### What you should do
If a line in the entries contains the word "тестовых", list it.

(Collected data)
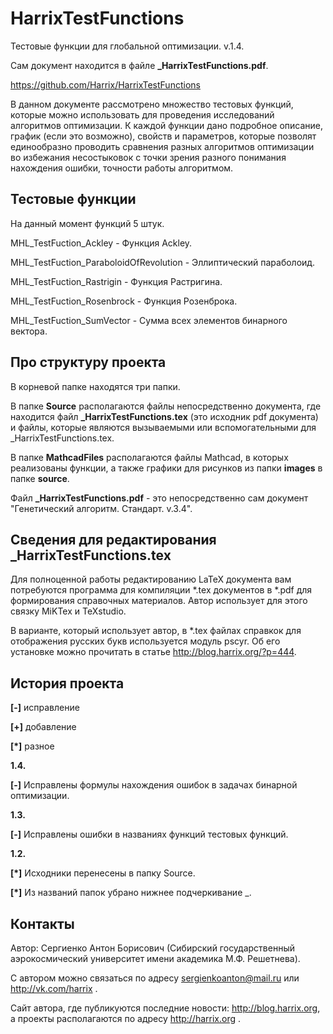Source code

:HarrixTestFunctions
===================

Тестовые функции для глобальной оптимизации. v.1.4.

Сам документ находится в файле **_HarrixTestFunctions.pdf**.

https://github.com/Harrix/HarrixTestFunctions

В данном документе рассмотрено множество тестовых функций, которые можно использовать для проведения исследований алгоритмов оптимизации. К каждой функции дано подробное описание, график (если это возможно), свойств и параметров, которые позволят единообразно проводить сравнения разных алгоритмов оптимизации во избежания несостыковок с точки зрения разного понимания нахождения ошибки, точности работы алгоритмом.

Тестовые функции
---------------

На данный момент функций 5 штук.

MHL_TestFuction_Ackley - Функция Ackley.

MHL_TestFuction_ParaboloidOfRevolution - Эллиптический параболоид.

MHL_TestFuction_Rastrigin - Функция Растригина.

MHL_TestFuction_Rosenbrock - Функция Розенброка.

MHL_TestFuction_SumVector - Сумма всех элементов бинарного вектора.

Про структуру проекта
---------------

В корневой папке находятся три папки. 

В папке **Source** располагаются файлы непосредственно документа, где находится файл **_HarrixTestFunctions.tex** (это исходник pdf документа) и файлы, которые являются вызываемыми или вспомогательными для _HarrixTestFunctions.tex.

В папке **MathcadFiles** располагаются файлы Mathcad, в которых реализованы функции, а также графики для рисунков из папки **images** в папке **source**. 

Файл **_HarrixTestFunctions.pdf** - это непосредственно сам документ "Генетический алгоритм. Стандарт. v.3.4".

Сведения для редактирования _HarrixTestFunctions.tex
---------------

Для полноценной работы редактированию LaTeX документа вам потребуются программа для компиляции *.tex документов в *.pdf для формирования справочных материалов. Автор использует для этого связку MiKTex и TeXstudio. 

В варианте, который использует автор, в *.tex файлах справкок для отображения русских букв используется модуль pscyr. Об его установке можно прочитать в статье http://blog.harrix.org/?p=444.

История проекта
---------------

**[-]** исправление

**[+]** добавление

**[*]** разное

**1.4.**

**[-]** Исправлены формулы нахождения ошибок в задачах бинарной оптимизации.

**1.3.**

**[-]** Исправлены ошибки в названиях функций тестовых функций.

**1.2.**

**[*]** Исходники перенесены в папку Source.

**[*]** Из названий папок убрано нижнее подчеркивание _.

Контакты
---------------

Автор: Сергиенко Антон Борисович (Сибирский государственный аэрокосмический университет имени академика М.Ф. Решетнева).

С автором можно связаться по адресу sergienkoanton@mail.ru или  http://vk.com/harrix .

Сайт автора, где публикуются последние новости: http://blog.harrix.org, а проекты располагаются по адресу http://harrix.org .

### Exercise result
В данном документе рассмотрено множество тестовых функций, которые можно использовать для проведения исследований алгоритмов оптимизации. К каждой функции дано подробное описание, график (если это возможно), свойств и параметров, которые позволят единообразно проводить сравнения разных алгоритмов оптимизации во избежания несостыковок с точки зрения разного понимания нахождения ошибки, точности работы алгоритмом.
**[-]** Исправлены ошибки в названиях функций тестовых функций.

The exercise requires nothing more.